2) Confirm that dog likes children. (For instructions on how to check the child-tolerance-quality of your dog, see heading "Annoying nieces and nephews")
3) With dog acquired in Step 1, proceed to a space frequented by children (several).
4) Let sit.

Let me emphasize how important step 1 is in this process. Should you forget to follow step one, you will not only not produce an "enjoyable evening" but you will seem like a scary old lady/pedophile and people will snatch their children away from you. Should you forget step #2, you will not only not produce an "enjoyable evening," but you may produce "long and expensive legal battle." Should you forget step 3, you may still have an enjoyable evening, but your friends will be less interested in hearing about it the next day.

Now a variation I have been experimenting with recently.

"Enjoyable evening at Local Ballfield"

1. Take cute dog to local ballfield while game is in progress. An adult game with a few alarmingly unsupervised children wandering around is preferable to a youth game, which can have an overwhelming number of children and also some of their poisonous cousins: teenagers.

2. With dog, attract two 8-year old friends, one of Dominican and one of Puerto Rican heritage.

3. Discuss dog and baseball. Discover (per child #2) that the Mets were established in 1780 and that they have always been much better than the Yankees. Admit child #1 response that the Mets and Yankees do not play each other much because they are friends.

4. Attract 9-year old Haitian-American child who is mildly afraid of dogs.

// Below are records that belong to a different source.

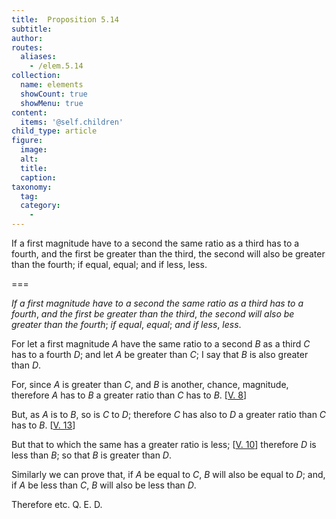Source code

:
 ```yaml
---
title:  Proposition 5.14
subtitle: 
author:
routes:
  aliases:
    - /elem.5.14
collection:
  name: elements
  showCount: true
  showMenu: true
content:
  items: '@self.children'
child_type: article
figure:
  image:
  alt:
  title:
  caption:
taxonomy:
  tag:
  category:
    - 
---
```


<p><emph>If a first magnitude have to a second the same ratio as a third has to a fourth</emph>, <emph>and the first be greater than the third</emph>, <emph>the second will also be greater than the fourth</emph>; <emph>if equal</emph>, <emph>equal</emph>; <emph>and if less</emph>, <emph>less</emph>. </p>

===

<p><em>If a first magnitude have to a second the same ratio as a third has to a fourth</em>, <em>and the first be greater than the third</em>, <em>the second will also be greater than the fourth</em>; <em>if equal</em>, <em>equal</em>; <em>and if less</em>, <em>less</em>. </p>

<p>For let a first magnitude <em>A</em> have the same ratio to a second <em>B</em> as a third <em>C</em> has to a fourth <em>D</em>; and let <em>A</em> be greater than <em>C</em>; I say that <em>B</em> is also greater than <em>D</em>. 
      </p>

<p>For, since <em>A</em> is greater than <em>C</em>, and <em>B</em> is another, chance, magnitude, therefore <em>A</em> has to <em>B</em> a greater ratio than <em>C</em> has to <em>B</em>. [<a href="/elem.5.8">V. 8</a>] </p>

<p>But, as <em>A</em> is to <em>B</em>, so is <em>C</em> to <em>D</em>; <span class="center">therefore <em>C</em> has also to <em>D</em> a greater ratio than <em>C</em> has to <em>B</em>. [<a href="/elem.5.13">V. 13</a>]</span>
      </p>

<p>But that to which the same has a greater ratio is less; [<a href="/elem.5.10">V. 10</a>] <span class="center">therefore <em>D</em> is less than <em>B</em>; so that <em>B</em> is greater than <em>D</em>.</span>
      </p>

<p>Similarly we can prove that, if <em>A</em> be equal to <em>C</em>, <em>B</em> will also be equal to <em>D</em>; and, if <em>A</em> be less than <em>C</em>, <em>B</em> will also be less than <em>D</em>. </p>

<p>Therefore etc. Q. E. D.</p>
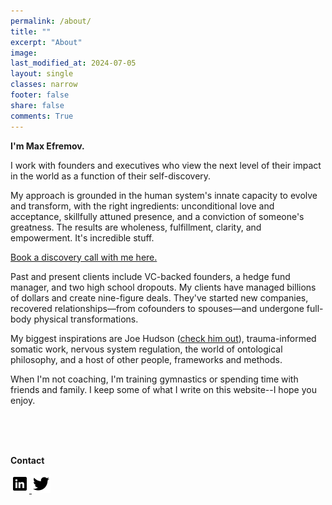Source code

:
 ```yaml
---
permalink: /about/
title: ""
excerpt: "About"
image: 
last_modified_at: 2024-07-05
layout: single
classes: narrow
footer: false
share: false
comments: True
---
```


**I'm Max Efremov.**

I work with founders and executives who view the next level of their impact in the world as a function of their self-discovery. 

My approach is grounded in the human system's innate capacity to evolve and transform, with the right ingredients: unconditional love and acceptance, skillfully attuned presence, and a conviction of someone's greatness. The results are wholeness, fulfillment, clarity, and empowerment. It's incredible stuff.

<a href="https://calendly.com/maxim-efremov/complimentary-session-max">Book a discovery call with me here.</a>

Past and present clients include VC-backed founders, a hedge fund manager, and two high school dropouts. My clients have managed billions of dollars and create nine-figure deals. They've started new companies, recovered relationships—from cofounders to spouses—and undergone full-body physical transformations.

My biggest inspirations are Joe Hudson ([check him out](https://www.youtube.com/@ArtofAccomplishment)), trauma-informed somatic work, nervous system regulation, the world of ontological philosophy, and a host of other people, frameworks and methods.

When I'm not coaching, I'm training gymnastics or spending time with friends and family. I keep some of what I write on this website--I hope you enjoy.
<br><br>


<!-- 
<center>
<img src="/assets/images/handstands/onehanded.jpg" alt="One-handed handstand" width="250"/>
<img src="/assets/images/handstands/planche.jpg" alt="Straddle planche" width="250"/> 
<center>
-->



<br>
<br>
<p><b>Contact</b></p>
      
<a href="https://www.linkedin.com/in/maxim-efremov/">
      <img alt="LinkedIn" src="/assets/images/icons/linkedin.png">

<a href="http://www.twitter.com/maxefremov">
      <img alt="Twitter" src="/assets/images/icons/twitter.png">
<!-- 
<img src="/assets/images/icons/gmail.png">(mailto:maxim.efremov@gmail.com)
<img src="/assets/images/icons/linkedin.png">(https://www.linkedin.com/in/maxim-efremov/)
<img src="/assets/images/icons/twitter.png">(http://www.twitter.com/maxefremov) -->
<!-- <a href="mailto:maxim.efremov@gmail.com">
      <img alt="email" src="/assets/images/icons/gmail.png"> -->


<!-- 
Since moving to Austin, TX in 2020, I quit my job as a data scientist and 1) lobbied John Cornyn to double legal, high-skilled immigration ([thanks to Bryan Caplan](https://www.amazon.com/Open-Borders-Science-Ethics-Immigration/dp/1250316960)), 2) started coaching people in crypto in early 2021,  3) started a monthly meetup "Based in Austin" that grew to a some two hundred members, 4) have met countless people, Twitter mutuals, intellectual heroes, neighbors and founders and families.

<img src="/assets/images/twitter/social-currency.jpg" alt="What's being whispered to you in your city?" width="400"/>

The best way to get to know me would be to read the site, my [Twitter](https://twitter.com/maxefremov), [Clubhouse](https://www.joinclubhouse.com/@mefrem). See what I'm up to [now](/now/) or take a look at an out-of-date-and-incomplete of [my influences](/influences).

Some salient features:

- [Gwern](https://www.gwern.net/index) started a tradition of including your big five personality metrics: I'm 99th percentile extroverted, 62nd on emotional stability, 89th on agreeableness, 80th on conscientiousness, and 91st on imagination/neuroticism
- I encountered the [rationalist](https://wiki.lesswrong.com/wiki/Rationalist_movement) community in 2013, my port of entry to deep internet rabbit holes that end in life-changing friendships. There's a line from my reading Slate Star Codex to me moving to Austin, Texas
- I spent several years during college doing community service and disaster relief across the American Midwest. I met the salt of the earth and came away with the conviction that people are immensely decent.
- I'm a gymnast, acrobat, and handbalancer—check out the [fitness gram](https://www.instagram.com/maximally.me/) and [fitness page](/fitness) -->
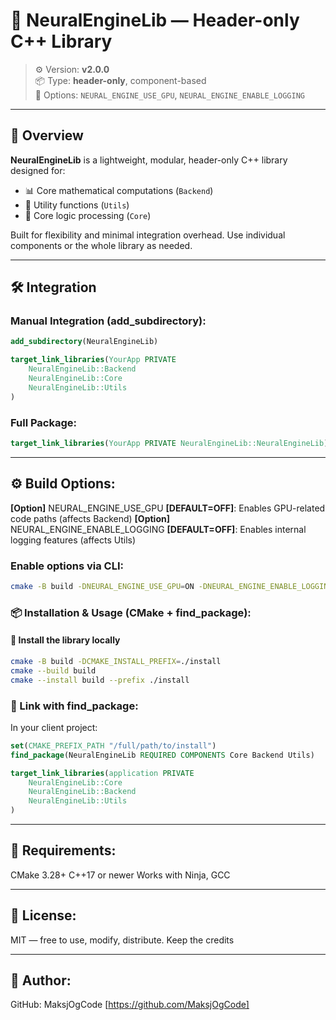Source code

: # 🧠 NeuralEngineLib — Header-only C++ Library

> ⚙️ Version: **v2.0.0**  
> 📦 Type: **header-only**, component-based  
> 🧩 Options: `NEURAL_ENGINE_USE_GPU`, `NEURAL_ENGINE_ENABLE_LOGGING`

---

## 🚀 Overview

**NeuralEngineLib** is a lightweight, modular, header-only C++ library designed for:

- 📊 Core mathematical computations (`Backend`)
- 🔧 Utility functions (`Utils`)
- 🧠 Core logic processing (`Core`)

Built for flexibility and minimal integration overhead. Use individual components or the whole library as needed.

---

## 🛠️ Integration

### Manual Integration (add_subdirectory):

```cmake
add_subdirectory(NeuralEngineLib)

target_link_libraries(YourApp PRIVATE
    NeuralEngineLib::Backend
    NeuralEngineLib::Core
    NeuralEngineLib::Utils
)
```
### Full Package:

```cmake
target_link_libraries(YourApp PRIVATE NeuralEngineLib::NeuralEngineLib)
```

---

## ⚙️ Build Options:
**[Option]** NEURAL_ENGINE_USE_GPU **[DEFAULT=OFF]**: Enables GPU-related code paths (affects Backend)
**[Option]** NEURAL_ENGINE_ENABLE_LOGGING **[DEFAULT=OFF]**: Enables internal logging features (affects Utils)

### Enable options via CLI:
```bash
cmake -B build -DNEURAL_ENGINE_USE_GPU=ON -DNEURAL_ENGINE_ENABLE_LOGGING=ON
```

### 📦 Installation & Usage (CMake + find_package):
#### 🔧 Install the library locally
```bash
cmake -B build -DCMAKE_INSTALL_PREFIX=./install
cmake --build build
cmake --install build --prefix ./install
```

### 🔌 Link with find_package:
In your client project:
```cmake
set(CMAKE_PREFIX_PATH "/full/path/to/install")
find_package(NeuralEngineLib REQUIRED COMPONENTS Core Backend Utils)

target_link_libraries(application PRIVATE
    NeuralEngineLib::Core
    NeuralEngineLib::Backend
    NeuralEngineLib::Utils 
)
```

---

## 🔧 Requirements:
CMake 3.28+
C++17 or newer
Works with Ninja, GCC

---

## 📄 License:
MIT — free to use, modify, distribute. Keep the credits 

---

## 👤 Author:
GitHub: MaksjOgCode [https://github.com/MaksjOgCode]
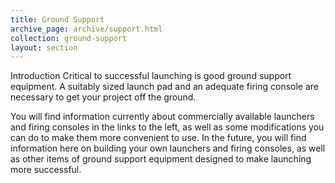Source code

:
 ```yaml
---
title: Ground Support
archive_page: archive/support.html
collection: ground-support
layout: section
---
```

Introduction Critical to successful launching is good ground support equipment. A suitably sized launch pad and an adequate firing console are necessary to get your project off the ground.

You will find information currently about commercially available launchers and firing consoles in the links to the left, as well as some modifications you can do to make them more convenient to use. In the future, you will find information here on building your own launchers and firing consoles, as well as other items of ground support equipment designed to make launching more successful.

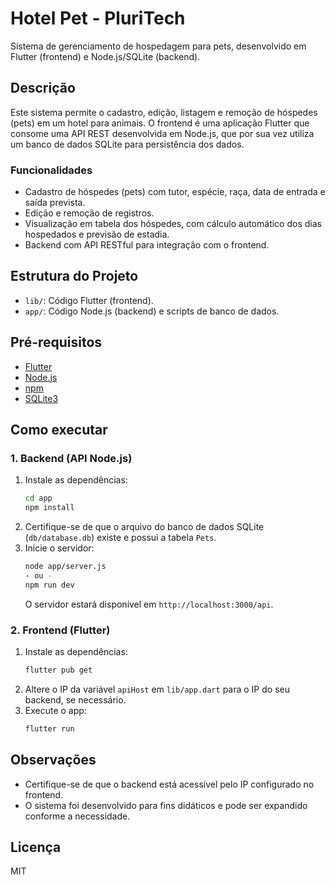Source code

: # Hotel Pet - PluriTech

Sistema de gerenciamento de hospedagem para pets, desenvolvido em Flutter (frontend) e Node.js/SQLite (backend).

## Descrição

Este sistema permite o cadastro, edição, listagem e remoção de hóspedes (pets) em um hotel para animais. O frontend é uma aplicação Flutter que consome uma API REST desenvolvida em Node.js, que por sua vez utiliza um banco de dados SQLite para persistência dos dados.

### Funcionalidades

- Cadastro de hóspedes (pets) com tutor, espécie, raça, data de entrada e saída prevista.
- Edição e remoção de registros.
- Visualização em tabela dos hóspedes, com cálculo automático dos dias hospedados e previsão de estadia.
- Backend com API RESTful para integração com o frontend.

## Estrutura do Projeto

- `lib/`: Código Flutter (frontend).
- `app/`: Código Node.js (backend) e scripts de banco de dados.

## Pré-requisitos

- [Flutter](https://flutter.dev/docs/get-started/install)
- [Node.js](https://nodejs.org/)
- [npm](https://www.npmjs.com/)
- [SQLite3](https://www.sqlite.org/index.html)

## Como executar

### 1. Backend (API Node.js)

1. Instale as dependências:
   ```bash
   cd app
   npm install
   ```
2. Certifique-se de que o arquivo do banco de dados SQLite (`db/database.db`) existe e possui a tabela `Pets`.
3. Inicie o servidor:
   ```bash
   node app/server.js
   - ou -
   npm run dev
   ```
   O servidor estará disponível em `http://localhost:3000/api`.

### 2. Frontend (Flutter)

1. Instale as dependências:
   ```bash
   flutter pub get
   ```
2. Altere o IP da variável `apiHost` em `lib/app.dart` para o IP do seu backend, se necessário.
3. Execute o app:
   ```bash
   flutter run
   ```

## Observações

- Certifique-se de que o backend está acessível pelo IP configurado no frontend.
- O sistema foi desenvolvido para fins didáticos e pode ser expandido conforme a necessidade.

## Licença

MIT
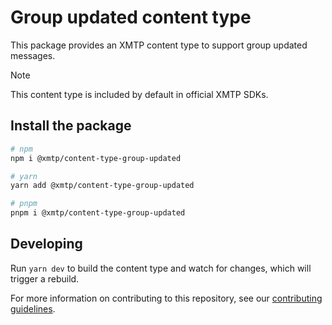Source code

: # Group updated content type

This package provides an XMTP content type to support group updated messages.

> [!NOTE]
> This content type is included by default in official XMTP SDKs.

## Install the package

```bash
# npm
npm i @xmtp/content-type-group-updated

# yarn
yarn add @xmtp/content-type-group-updated

# pnpm
pnpm i @xmtp/content-type-group-updated
```

## Developing

Run `yarn dev` to build the content type and watch for changes, which will trigger a rebuild.

For more information on contributing to this repository, see our [contributing guidelines](../../CONTRIBUTING.md).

Begin to assure friendliness of current dog, only to have the children introduced in step 2 do this for you, claiming intimate knowledge of dog's preferences and habits and giving lessons in the proper handling of dog.

5. Watch dog almost die of happiness as three children concentrate full attention on giving him/her full body massage.

6. Listen as Haitian-American child explain to Dominican-American child the political history of Hispaniola ("they are really close, like you could even walk there") and the reason his family came to America and the modern immigrant story in a nutshell ("I was three, and my whole family lived there, but then there was riots and it wasn't safe, so my mother brought us here but first my uncle already came here so we lived with my uncle in the Bronx and now we live here") and relative housing prices ("but in Haiti you know everything is cheaper there so we got a big old house and my whole family lived there and we had a dog but here the apartments is too small so you can't have a dog") and then have all three boys break down the entire major league baseball roster into the best players, the main criteria for which seems to be: 1) are they on the Mets? 2) are they Dominican or Puerto Rican?

7. Discuss relative merits of kids' scooters, as compared to the scooters their uncle who has a store could get them.

8. Conclude that a dog probably cannot ride a scooter.

9. Enjoy.

1 comment:

Russ Abbott said...

Amazingly, produces a remarkably enjoyable evening for cats too -- since the dog will be preoccupied with his/her belly rub.